----- DATASET EXCERPTS
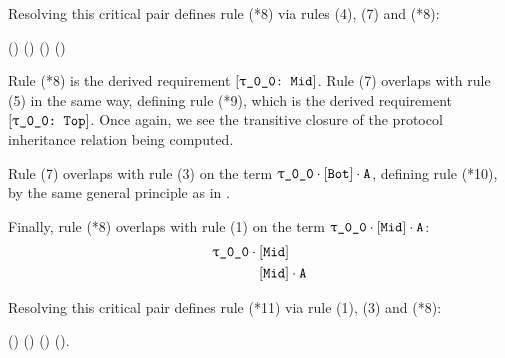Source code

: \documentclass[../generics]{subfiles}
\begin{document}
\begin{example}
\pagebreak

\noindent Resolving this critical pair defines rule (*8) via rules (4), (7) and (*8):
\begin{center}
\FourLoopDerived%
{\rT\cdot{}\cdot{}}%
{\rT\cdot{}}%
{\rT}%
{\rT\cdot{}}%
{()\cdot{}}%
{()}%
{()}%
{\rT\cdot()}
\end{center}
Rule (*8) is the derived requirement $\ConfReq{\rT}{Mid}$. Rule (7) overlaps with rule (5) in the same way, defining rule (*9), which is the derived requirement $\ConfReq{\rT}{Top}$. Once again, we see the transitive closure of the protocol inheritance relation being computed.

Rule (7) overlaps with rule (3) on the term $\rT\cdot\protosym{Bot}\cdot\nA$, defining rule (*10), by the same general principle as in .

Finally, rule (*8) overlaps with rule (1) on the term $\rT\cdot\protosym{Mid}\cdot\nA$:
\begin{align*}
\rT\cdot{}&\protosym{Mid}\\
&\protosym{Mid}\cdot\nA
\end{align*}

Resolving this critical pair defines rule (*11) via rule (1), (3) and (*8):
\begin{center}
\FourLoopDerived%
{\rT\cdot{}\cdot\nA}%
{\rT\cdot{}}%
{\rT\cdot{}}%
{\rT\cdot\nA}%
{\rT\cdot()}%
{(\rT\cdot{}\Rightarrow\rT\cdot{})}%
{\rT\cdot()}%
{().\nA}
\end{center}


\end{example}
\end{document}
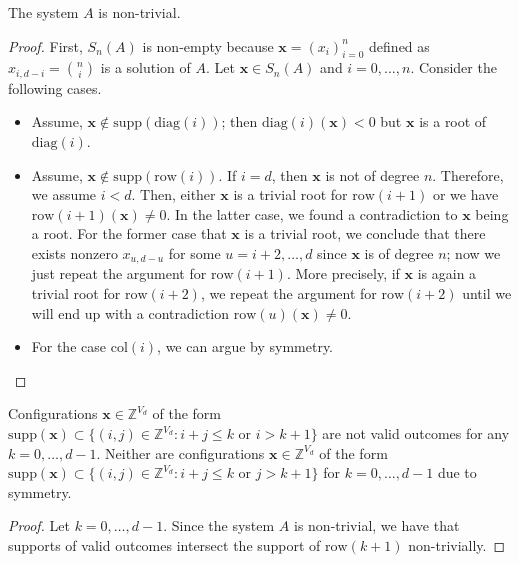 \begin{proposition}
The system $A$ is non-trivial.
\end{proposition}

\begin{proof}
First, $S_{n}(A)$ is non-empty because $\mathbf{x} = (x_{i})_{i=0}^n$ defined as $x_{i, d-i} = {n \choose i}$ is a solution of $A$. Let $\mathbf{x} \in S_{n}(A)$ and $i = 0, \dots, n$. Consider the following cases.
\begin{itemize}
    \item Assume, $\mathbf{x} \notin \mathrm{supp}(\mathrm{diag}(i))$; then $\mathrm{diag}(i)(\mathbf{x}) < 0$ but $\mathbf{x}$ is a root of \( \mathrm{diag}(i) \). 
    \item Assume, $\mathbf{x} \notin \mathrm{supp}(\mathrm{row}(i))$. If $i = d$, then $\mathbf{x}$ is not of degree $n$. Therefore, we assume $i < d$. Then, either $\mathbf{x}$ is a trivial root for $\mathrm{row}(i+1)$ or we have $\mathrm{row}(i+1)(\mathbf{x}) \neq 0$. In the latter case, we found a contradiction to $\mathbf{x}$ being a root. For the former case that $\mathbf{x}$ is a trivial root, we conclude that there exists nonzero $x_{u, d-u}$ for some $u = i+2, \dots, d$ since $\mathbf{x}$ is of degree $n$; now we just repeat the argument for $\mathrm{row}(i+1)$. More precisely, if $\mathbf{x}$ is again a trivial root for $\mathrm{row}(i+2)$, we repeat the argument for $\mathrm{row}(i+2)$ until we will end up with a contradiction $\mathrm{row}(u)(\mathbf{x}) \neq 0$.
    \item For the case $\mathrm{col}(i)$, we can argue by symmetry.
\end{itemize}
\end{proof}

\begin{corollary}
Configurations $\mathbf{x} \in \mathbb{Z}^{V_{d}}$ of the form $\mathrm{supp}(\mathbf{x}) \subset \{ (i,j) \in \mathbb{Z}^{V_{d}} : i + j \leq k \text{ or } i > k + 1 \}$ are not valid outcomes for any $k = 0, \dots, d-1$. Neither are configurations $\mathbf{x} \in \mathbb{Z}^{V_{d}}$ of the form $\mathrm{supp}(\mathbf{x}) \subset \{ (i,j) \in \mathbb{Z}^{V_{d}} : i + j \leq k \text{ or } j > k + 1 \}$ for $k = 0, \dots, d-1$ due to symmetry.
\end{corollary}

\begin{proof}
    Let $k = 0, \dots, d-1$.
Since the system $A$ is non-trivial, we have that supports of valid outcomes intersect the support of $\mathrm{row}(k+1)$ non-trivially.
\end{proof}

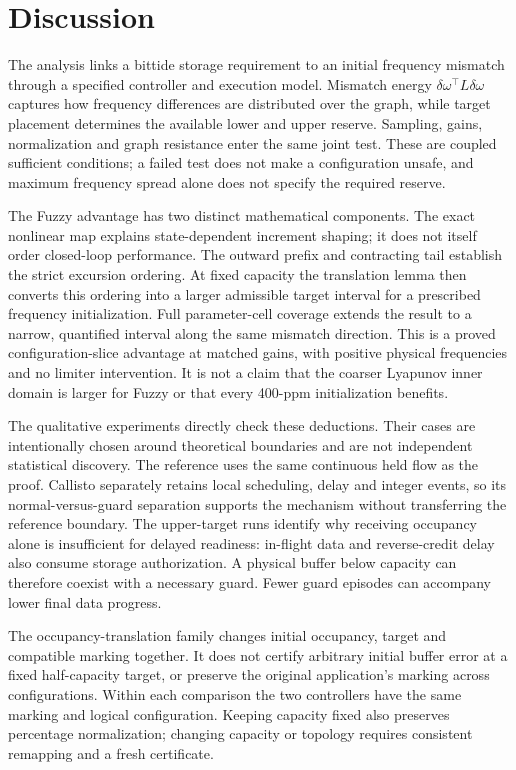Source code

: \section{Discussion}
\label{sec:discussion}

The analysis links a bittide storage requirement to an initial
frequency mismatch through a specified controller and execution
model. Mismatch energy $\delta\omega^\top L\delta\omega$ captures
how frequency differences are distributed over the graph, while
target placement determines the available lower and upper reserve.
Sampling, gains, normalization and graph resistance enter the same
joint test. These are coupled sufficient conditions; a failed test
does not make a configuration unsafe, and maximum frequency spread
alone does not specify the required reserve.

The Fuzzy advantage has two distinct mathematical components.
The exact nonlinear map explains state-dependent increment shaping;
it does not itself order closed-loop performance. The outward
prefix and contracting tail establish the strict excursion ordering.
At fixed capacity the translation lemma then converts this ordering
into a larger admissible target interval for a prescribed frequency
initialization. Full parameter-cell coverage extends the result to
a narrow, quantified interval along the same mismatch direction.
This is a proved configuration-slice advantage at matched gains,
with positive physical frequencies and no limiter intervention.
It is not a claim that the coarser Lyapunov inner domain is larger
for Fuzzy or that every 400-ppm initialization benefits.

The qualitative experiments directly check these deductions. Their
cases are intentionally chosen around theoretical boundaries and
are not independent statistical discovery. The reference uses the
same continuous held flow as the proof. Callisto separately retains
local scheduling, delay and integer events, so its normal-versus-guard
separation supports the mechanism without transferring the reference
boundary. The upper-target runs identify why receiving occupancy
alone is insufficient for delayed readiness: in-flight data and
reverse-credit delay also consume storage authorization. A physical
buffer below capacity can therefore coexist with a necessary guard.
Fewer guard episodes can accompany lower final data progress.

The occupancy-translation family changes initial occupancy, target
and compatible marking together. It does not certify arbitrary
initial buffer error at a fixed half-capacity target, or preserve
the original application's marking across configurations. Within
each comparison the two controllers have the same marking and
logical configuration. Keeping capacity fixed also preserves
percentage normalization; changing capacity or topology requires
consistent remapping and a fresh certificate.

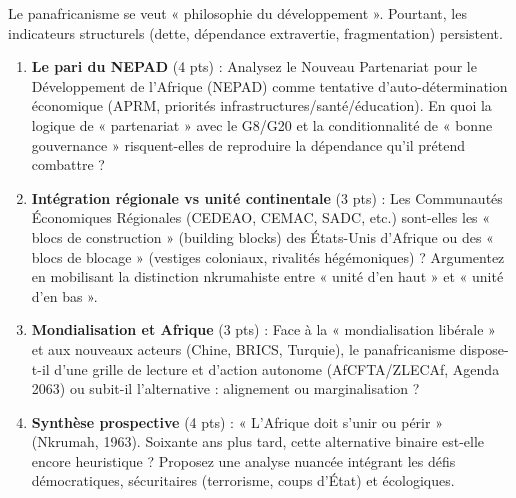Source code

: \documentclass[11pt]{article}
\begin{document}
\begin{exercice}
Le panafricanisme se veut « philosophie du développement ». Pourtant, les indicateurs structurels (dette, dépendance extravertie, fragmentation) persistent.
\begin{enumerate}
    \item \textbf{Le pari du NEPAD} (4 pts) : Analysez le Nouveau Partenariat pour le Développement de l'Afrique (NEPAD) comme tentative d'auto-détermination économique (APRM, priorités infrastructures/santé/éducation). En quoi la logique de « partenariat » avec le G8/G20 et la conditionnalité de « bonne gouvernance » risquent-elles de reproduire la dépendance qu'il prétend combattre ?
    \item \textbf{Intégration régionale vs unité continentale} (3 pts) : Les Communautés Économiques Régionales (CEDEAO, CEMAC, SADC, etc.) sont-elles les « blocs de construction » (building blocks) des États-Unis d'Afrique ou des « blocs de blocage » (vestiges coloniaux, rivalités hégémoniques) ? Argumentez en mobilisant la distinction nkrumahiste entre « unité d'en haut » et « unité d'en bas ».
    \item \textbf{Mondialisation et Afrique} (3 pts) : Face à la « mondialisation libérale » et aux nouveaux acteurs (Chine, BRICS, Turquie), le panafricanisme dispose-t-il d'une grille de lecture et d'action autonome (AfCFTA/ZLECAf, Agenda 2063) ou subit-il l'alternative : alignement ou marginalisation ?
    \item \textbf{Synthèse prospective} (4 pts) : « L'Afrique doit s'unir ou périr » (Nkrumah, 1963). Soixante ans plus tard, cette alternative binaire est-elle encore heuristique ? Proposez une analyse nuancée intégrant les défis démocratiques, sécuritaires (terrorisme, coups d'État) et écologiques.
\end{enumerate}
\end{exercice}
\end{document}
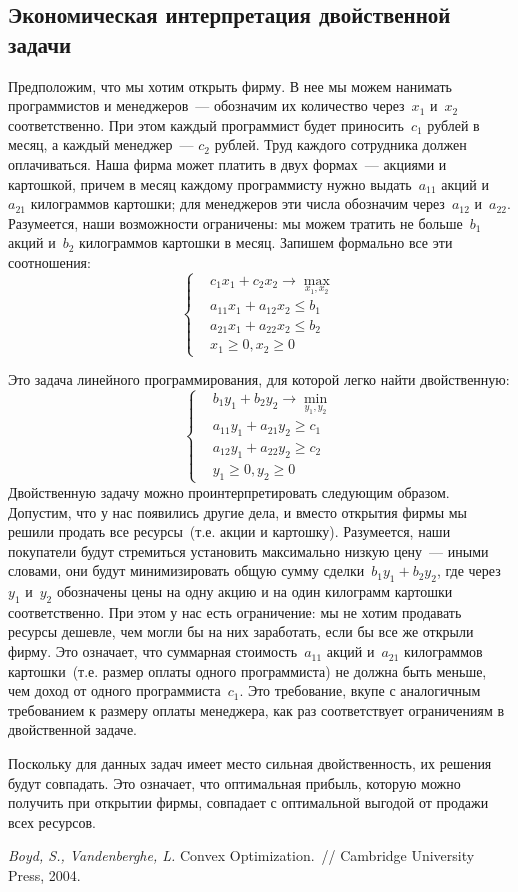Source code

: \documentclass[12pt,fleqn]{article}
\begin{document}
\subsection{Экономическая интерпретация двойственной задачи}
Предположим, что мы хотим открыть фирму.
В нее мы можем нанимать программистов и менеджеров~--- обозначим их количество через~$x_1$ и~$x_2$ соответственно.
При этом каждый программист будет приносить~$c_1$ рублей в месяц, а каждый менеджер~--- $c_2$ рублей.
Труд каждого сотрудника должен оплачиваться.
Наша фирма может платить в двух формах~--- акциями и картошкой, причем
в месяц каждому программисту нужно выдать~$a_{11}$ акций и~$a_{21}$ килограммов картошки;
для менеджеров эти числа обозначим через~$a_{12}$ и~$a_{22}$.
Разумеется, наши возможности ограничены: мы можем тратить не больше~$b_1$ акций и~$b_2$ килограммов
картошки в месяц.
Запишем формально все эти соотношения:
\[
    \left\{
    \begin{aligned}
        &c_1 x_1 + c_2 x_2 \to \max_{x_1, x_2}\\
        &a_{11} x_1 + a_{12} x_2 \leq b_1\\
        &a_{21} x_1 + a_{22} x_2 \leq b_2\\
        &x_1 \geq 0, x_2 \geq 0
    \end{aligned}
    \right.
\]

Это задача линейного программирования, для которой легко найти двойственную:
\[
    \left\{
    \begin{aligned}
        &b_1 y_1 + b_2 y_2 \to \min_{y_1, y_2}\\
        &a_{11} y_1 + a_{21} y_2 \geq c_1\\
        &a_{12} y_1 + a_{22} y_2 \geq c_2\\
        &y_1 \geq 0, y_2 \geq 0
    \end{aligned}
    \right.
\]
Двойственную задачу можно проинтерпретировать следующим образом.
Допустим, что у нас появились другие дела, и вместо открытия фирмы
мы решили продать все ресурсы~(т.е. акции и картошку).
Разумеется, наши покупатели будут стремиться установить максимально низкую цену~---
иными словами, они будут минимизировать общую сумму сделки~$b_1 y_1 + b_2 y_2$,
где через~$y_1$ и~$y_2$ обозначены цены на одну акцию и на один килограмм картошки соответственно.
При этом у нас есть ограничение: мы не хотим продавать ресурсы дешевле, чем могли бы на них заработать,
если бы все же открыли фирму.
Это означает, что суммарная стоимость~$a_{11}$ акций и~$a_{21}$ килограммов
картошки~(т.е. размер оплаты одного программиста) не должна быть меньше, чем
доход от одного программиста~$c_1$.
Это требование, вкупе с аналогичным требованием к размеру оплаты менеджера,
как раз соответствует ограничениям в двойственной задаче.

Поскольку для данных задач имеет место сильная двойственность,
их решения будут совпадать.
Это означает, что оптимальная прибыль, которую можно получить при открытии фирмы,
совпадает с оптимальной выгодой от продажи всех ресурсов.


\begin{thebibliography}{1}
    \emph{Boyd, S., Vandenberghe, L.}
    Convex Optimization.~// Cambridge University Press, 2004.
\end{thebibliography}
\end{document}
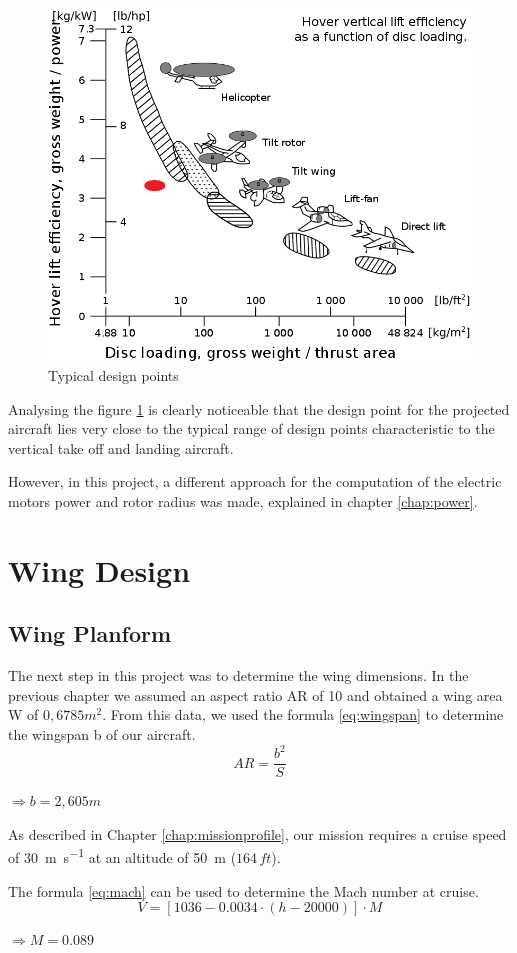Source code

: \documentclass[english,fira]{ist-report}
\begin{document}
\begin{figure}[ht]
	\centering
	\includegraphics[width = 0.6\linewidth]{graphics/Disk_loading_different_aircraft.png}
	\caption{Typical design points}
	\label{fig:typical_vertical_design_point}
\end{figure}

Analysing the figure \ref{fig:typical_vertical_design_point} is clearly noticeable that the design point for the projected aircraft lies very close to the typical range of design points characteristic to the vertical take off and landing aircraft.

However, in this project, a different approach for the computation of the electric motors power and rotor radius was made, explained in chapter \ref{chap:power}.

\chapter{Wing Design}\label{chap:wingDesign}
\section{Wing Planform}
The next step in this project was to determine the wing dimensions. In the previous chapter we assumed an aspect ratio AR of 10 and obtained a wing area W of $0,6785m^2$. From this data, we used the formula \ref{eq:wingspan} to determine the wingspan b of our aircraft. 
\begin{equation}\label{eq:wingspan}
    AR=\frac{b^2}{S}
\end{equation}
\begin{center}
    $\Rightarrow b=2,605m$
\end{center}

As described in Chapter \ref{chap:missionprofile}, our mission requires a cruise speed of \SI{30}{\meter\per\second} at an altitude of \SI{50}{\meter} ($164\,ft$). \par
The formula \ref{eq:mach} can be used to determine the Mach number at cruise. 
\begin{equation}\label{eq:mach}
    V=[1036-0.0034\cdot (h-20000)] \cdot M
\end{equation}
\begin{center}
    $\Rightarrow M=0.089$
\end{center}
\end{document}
----------
A single number is expected: how many lines in the entries above hold the word "двойственной".

ANSWER TO THE EXERCISE
2